How does split() work for arguments longer than a single character?

Question

In the context of this exercise, how does split() work for arguments longer than a single character?

Answer

When we provide an argument that is a string of more than one character, then it will split on wherever that argument string occurs in the original string, very similar to when you provide just a single character argument.

The length of the argument string can be any length, but when you input an argument longer than the original string, it will not return anything.

string = "This123is123a123secret123message"
result = string.split("123")

print(result)
# ["This", "is", "a", "secret", "message"]
7 Likes

So when we split the string, it’s not like the prior lesson where each letter it’s own index #? In this case each word is an index in the list? Is that why the negative index works to create the list of last names only?

2 Likes

In a string, each character in the string is indexed, beginning with zero.

In a list, each element of the list is indexed, beginning with zero. The elements are separated by commas. They can be of any type: int, float, string (as in the case shown), list, or any other.

8 Likes

If we split a string on nothing, will it produce a list of characters in the string?
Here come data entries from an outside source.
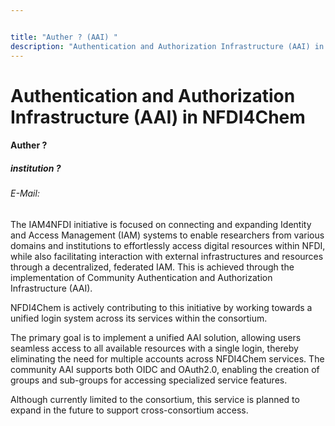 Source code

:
 ```yaml
---


title: "Auther ? (AAI) "
description: "Authentication and Authorization Infrastructure (AAI) in NFDI4Chem"
---
```


# Authentication and Authorization Infrastructure (AAI) in NFDI4Chem

#### Auther ?

##### institution ?

###### E-Mail:


The IAM4NFDI initiative is focused on connecting and expanding Identity and Access Management (IAM) systems to enable researchers from various domains and institutions to effortlessly access digital resources within NFDI, while also facilitating interaction with external infrastructures and resources through a decentralized, federated IAM. This is achieved through the implementation of Community Authentication and Authorization Infrastructure (AAI).


NFDI4Chem is actively contributing to this initiative by working towards a unified login system across its services within the consortium.


The primary goal is to implement a unified AAI solution, allowing users seamless access to all available resources with a single login, thereby eliminating the need for multiple accounts across NFDI4Chem services. The community AAI supports both OIDC and OAuth2.0, enabling the creation of groups and sub-groups for accessing specialized service features.


Although currently limited to the consortium, this service is planned to expand in the future to support cross-consortium access.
>>> 'list of characters'.split('')

Traceback (most recent call last):
  File "<pyshell#4>", line 1, in <module>
    'list of characters'.split('')
ValueError: empty separator

That’s our answer. So we give it a separator that is not in the string.

>>> m = '^'.join('list of characters')
>>> m.split('^')
['l', 'i', 's', 't', ' ', 'o', 'f', ' ', 'c', 'h', 'a', 'r', 'a', 'c', 't', 'e', 'r', 's']
>>> 

and now it gives us a list.

Of course we could have done this with the built-in,

>>> list('list of characters')
['l', 'i', 's', 't', ' ', 'o', 'f', ' ', 'c', 'h', 'a', 'r', 'a', 'c', 't', 'e', 'r', 's']
>>> 

All that this teaches us is that str.split() needs a string that is not empty. This now allows us to infer that any string may be specified, regardless of length.

3 Likes

May I ask if someone can explain this part of the code to me:

author_last_names.append(name.split()[-1])

8 Likes

Let’s say we have an author name,

name = "Edward Arthur Milne"

The line above will append the last name, ā€˜Milne’ to the author_last_names list.

First we split the name,

['Edward', 'Arthur', 'Milne']

Then we access the last element (-1 means read from the right) and append it.

10 Likes

Thank you very much. I am getting the hang of it, I guess.

@mtf
i’m sorry but i still can’t understand the following code :

author_last_names.append(name.split()[-1])

1 Like

No problem.

name.split()

returns a list.

name.split()[-1]

is the last element in that list.

The rest of the code should be understandable, we append that element value to the last_names list.


Edited 21/09/2019

5 Likes

i did it like this its not pretty but works i dont understand how to do it so the code know the last name

author_names = authors.split()
author_last_names = []
for a in author_names:
  if "," in a:
    a = a[:-1]
    author_last_names.append(a)
author_last_names.append(author_names[-1])
print(author_last_names)

this prints

['Lorde', 'Williams', 'Mistral', 'Toomer', 'Qi', 'Whitman', 'Silverstein', 'Boullosa', 'Suraiyya', 'Hughes', 'Rich', 'Giovanni']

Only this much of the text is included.